- [Given data]:

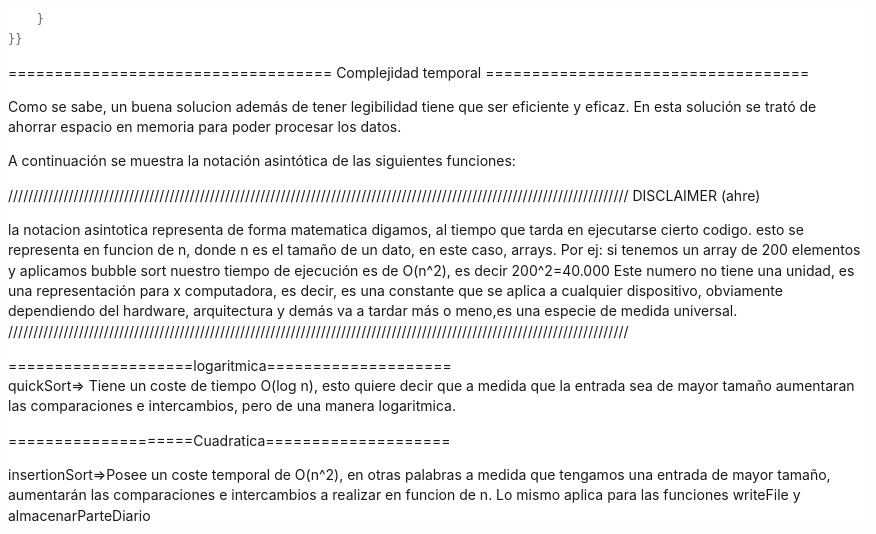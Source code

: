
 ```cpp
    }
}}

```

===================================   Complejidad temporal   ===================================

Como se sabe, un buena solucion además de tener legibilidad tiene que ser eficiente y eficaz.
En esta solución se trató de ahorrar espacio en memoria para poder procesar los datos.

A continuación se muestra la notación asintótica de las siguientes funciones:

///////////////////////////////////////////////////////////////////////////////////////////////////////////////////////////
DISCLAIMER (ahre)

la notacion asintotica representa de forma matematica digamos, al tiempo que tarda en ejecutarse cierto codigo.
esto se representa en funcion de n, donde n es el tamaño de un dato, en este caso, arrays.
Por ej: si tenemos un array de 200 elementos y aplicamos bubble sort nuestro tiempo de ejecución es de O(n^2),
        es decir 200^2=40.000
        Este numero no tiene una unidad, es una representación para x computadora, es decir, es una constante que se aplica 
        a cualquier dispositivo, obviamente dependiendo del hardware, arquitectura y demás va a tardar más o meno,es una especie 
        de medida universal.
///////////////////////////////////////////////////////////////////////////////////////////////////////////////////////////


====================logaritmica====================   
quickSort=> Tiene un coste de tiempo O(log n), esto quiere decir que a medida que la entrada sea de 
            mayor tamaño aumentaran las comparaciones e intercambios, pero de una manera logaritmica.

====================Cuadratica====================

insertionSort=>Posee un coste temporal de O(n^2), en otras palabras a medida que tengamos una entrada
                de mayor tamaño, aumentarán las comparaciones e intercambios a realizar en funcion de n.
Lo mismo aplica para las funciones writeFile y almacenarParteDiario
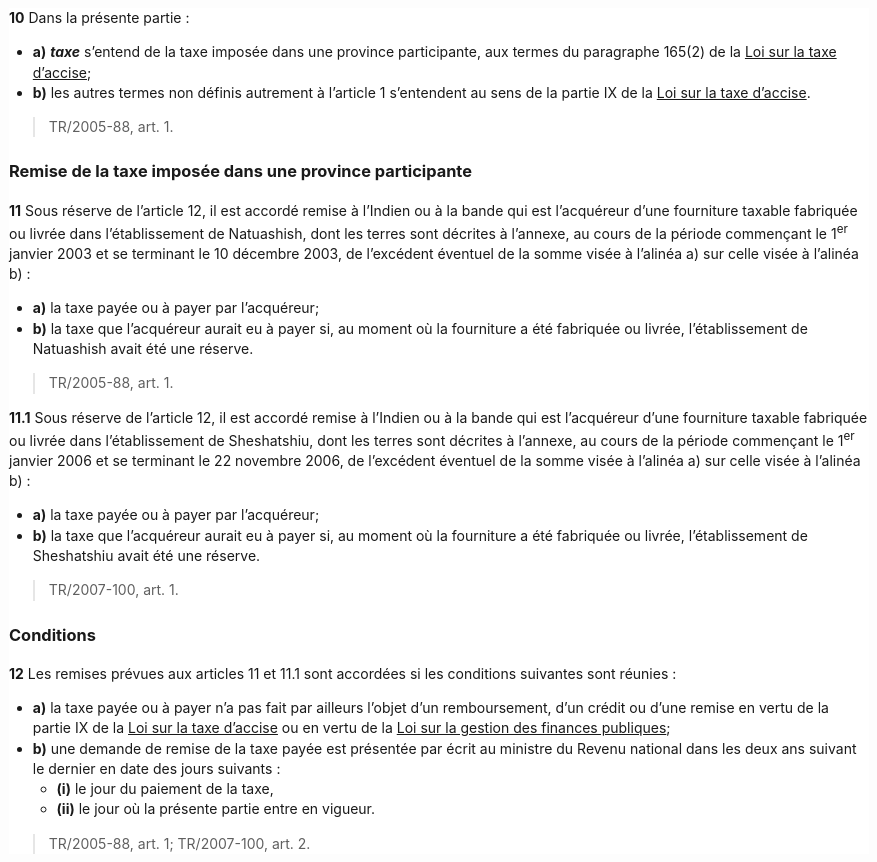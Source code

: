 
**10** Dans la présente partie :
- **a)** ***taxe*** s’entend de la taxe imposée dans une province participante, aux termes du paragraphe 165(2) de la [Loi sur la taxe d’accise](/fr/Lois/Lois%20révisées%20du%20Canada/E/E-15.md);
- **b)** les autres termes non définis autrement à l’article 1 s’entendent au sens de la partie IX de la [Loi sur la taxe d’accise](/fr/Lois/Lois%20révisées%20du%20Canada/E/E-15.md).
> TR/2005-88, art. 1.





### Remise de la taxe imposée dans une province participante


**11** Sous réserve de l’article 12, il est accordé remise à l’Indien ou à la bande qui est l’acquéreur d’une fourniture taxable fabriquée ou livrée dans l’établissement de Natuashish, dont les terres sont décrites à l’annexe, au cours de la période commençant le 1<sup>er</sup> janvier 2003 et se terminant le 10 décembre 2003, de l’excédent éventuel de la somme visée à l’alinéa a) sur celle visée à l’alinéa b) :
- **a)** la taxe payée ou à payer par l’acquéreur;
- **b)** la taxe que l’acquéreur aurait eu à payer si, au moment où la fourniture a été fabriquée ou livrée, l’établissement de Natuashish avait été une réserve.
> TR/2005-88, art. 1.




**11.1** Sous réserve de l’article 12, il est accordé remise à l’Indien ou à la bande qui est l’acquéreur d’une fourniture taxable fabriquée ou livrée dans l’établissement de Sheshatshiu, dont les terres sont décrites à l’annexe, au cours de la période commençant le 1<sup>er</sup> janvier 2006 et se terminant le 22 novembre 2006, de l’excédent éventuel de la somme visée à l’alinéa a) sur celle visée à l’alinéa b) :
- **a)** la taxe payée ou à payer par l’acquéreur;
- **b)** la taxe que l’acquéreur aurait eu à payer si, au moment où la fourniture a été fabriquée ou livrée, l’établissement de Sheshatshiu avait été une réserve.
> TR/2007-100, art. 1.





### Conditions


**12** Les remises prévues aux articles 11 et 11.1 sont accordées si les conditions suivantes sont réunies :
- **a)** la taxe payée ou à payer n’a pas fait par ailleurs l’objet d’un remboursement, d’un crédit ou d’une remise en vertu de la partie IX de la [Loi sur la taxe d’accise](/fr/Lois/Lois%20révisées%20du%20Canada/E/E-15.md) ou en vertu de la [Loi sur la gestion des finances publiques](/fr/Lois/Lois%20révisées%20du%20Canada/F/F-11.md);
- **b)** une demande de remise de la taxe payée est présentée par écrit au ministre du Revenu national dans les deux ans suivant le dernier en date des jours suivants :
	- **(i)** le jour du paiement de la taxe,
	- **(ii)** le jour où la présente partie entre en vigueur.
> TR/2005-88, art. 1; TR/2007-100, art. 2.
...
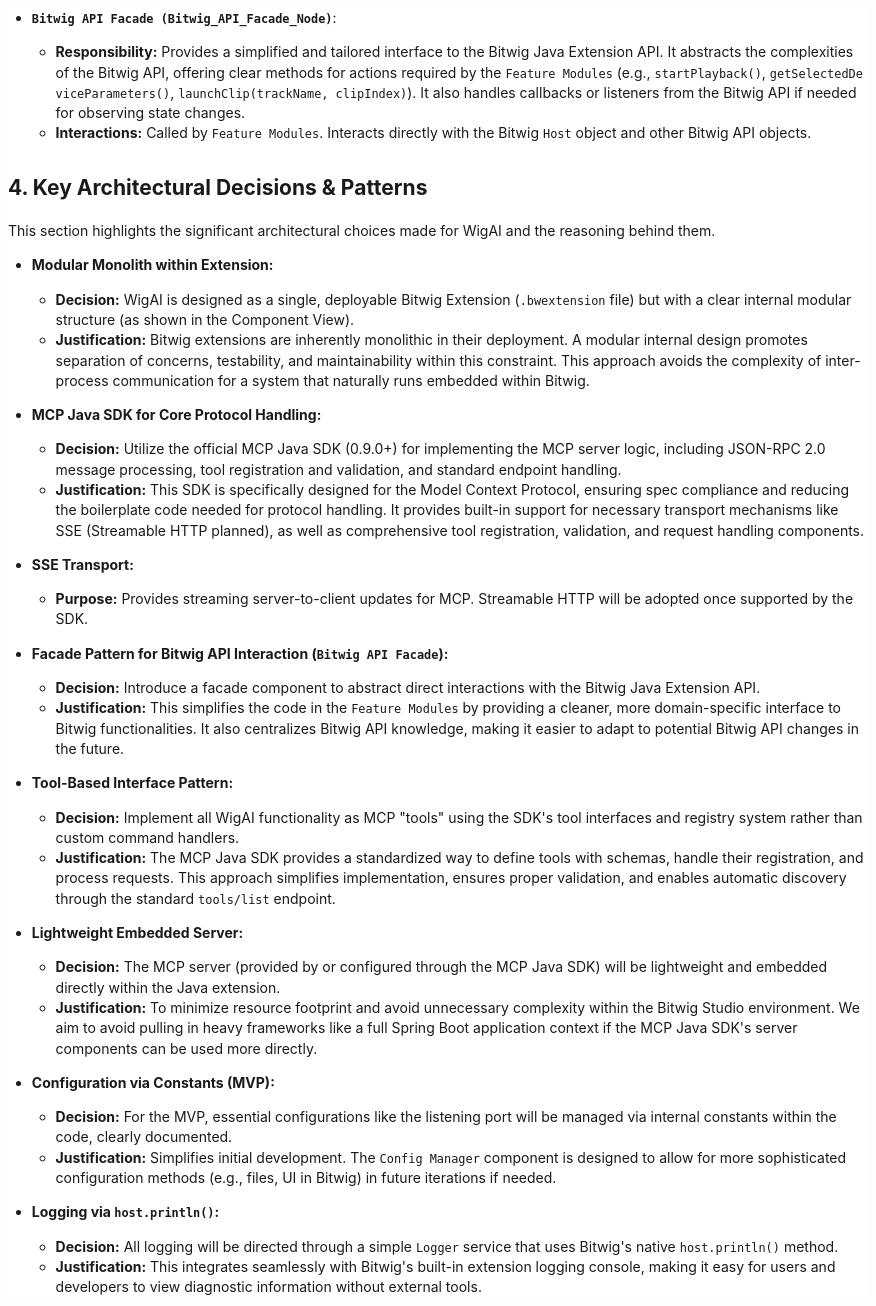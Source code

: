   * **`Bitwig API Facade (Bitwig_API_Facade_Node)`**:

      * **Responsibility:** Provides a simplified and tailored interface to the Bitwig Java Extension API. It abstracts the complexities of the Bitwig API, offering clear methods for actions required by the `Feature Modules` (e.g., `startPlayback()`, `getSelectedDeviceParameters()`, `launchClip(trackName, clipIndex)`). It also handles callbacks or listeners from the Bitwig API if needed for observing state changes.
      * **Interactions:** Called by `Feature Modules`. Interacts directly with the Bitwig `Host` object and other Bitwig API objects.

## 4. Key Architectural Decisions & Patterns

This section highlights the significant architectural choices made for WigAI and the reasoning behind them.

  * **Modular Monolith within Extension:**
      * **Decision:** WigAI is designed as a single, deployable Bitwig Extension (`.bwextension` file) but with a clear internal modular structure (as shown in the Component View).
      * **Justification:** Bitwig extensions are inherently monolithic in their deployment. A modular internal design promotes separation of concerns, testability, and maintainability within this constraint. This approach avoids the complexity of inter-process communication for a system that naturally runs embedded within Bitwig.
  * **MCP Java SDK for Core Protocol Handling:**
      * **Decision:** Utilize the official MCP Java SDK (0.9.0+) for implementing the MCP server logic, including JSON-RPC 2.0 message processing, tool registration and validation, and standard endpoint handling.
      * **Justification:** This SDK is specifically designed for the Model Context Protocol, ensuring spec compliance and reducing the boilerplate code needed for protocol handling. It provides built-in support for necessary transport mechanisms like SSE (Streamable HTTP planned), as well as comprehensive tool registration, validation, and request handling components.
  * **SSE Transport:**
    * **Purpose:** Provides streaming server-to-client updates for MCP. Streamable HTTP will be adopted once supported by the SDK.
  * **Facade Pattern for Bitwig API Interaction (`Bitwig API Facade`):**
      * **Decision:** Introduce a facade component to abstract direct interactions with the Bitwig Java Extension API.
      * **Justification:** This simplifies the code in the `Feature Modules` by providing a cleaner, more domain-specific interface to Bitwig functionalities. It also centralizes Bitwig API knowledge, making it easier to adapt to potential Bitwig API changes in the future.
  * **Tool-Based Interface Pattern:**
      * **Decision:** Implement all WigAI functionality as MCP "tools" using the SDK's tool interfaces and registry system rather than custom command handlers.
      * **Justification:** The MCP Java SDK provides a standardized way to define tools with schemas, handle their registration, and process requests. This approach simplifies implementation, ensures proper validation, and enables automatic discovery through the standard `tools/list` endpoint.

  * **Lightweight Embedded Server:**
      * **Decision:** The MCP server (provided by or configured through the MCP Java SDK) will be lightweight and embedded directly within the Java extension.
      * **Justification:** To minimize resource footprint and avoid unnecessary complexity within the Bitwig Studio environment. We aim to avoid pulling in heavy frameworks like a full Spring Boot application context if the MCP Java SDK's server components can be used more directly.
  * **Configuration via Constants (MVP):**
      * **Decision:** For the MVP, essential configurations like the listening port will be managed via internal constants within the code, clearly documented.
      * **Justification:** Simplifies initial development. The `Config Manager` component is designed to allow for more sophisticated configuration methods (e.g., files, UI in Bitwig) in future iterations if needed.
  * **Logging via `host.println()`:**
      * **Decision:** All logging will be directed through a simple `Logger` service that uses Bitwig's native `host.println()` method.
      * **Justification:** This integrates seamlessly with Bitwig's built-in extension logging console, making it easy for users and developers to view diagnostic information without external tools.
--
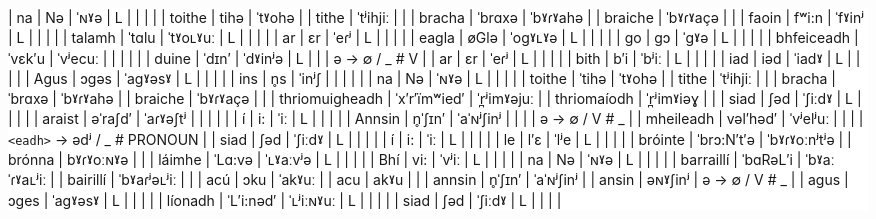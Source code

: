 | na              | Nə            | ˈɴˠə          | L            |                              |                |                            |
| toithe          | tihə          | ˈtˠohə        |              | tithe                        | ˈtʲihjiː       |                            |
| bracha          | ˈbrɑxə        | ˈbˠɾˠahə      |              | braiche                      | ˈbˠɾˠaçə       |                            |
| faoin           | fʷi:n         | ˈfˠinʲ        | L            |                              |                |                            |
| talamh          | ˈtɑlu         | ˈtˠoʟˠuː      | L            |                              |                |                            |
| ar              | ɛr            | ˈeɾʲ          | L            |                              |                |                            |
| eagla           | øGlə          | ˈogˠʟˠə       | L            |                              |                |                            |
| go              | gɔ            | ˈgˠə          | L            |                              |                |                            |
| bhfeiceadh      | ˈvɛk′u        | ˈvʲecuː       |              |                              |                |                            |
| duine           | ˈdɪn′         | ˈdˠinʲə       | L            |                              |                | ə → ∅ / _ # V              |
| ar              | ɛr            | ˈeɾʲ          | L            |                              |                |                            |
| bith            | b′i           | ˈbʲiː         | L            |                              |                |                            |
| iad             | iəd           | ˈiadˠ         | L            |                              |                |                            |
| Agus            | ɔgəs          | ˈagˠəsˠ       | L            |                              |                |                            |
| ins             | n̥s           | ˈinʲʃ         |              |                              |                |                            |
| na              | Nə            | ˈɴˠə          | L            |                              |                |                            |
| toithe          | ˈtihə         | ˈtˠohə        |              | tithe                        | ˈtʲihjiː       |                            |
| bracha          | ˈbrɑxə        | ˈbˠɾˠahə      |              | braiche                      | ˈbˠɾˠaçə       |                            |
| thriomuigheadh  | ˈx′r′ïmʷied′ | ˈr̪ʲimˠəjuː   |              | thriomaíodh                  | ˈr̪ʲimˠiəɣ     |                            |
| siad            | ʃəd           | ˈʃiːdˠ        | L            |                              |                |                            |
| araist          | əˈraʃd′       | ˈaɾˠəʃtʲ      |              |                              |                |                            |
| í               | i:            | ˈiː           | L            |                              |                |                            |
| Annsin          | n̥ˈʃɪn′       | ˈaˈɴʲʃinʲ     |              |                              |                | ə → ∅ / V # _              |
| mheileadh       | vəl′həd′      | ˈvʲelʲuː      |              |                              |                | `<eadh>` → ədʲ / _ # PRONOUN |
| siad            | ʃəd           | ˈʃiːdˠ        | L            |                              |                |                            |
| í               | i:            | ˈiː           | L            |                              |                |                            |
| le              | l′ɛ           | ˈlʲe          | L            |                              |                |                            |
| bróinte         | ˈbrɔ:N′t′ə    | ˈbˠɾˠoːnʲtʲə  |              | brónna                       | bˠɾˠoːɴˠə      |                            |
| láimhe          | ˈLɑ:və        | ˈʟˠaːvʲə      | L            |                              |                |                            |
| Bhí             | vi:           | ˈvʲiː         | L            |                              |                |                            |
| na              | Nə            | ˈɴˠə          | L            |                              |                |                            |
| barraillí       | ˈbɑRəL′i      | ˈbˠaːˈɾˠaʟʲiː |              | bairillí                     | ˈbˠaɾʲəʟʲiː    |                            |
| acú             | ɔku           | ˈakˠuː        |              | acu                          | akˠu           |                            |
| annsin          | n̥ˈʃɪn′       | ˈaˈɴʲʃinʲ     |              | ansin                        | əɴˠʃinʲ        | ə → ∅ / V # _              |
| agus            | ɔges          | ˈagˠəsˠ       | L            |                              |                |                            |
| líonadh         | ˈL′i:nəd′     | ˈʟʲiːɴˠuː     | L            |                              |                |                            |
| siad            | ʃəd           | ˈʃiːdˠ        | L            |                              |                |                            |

- [Problem statement]: In the material above, find every line with the word "standard" and show it.

- [Solution to this problem]:
      * **Decision:** Utilize the official MCP Java SDK (0.9.0+) for implementing the MCP server logic, including JSON-RPC 2.0 message processing, tool registration and validation, and standard endpoint handling.
      * **Justification:** The MCP Java SDK provides a standardized way to define tools with schemas, handle their registration, and process requests. This approach simplifies implementation, ensures proper validation, and enables automatic discovery through the standard `tools/list` endpoint.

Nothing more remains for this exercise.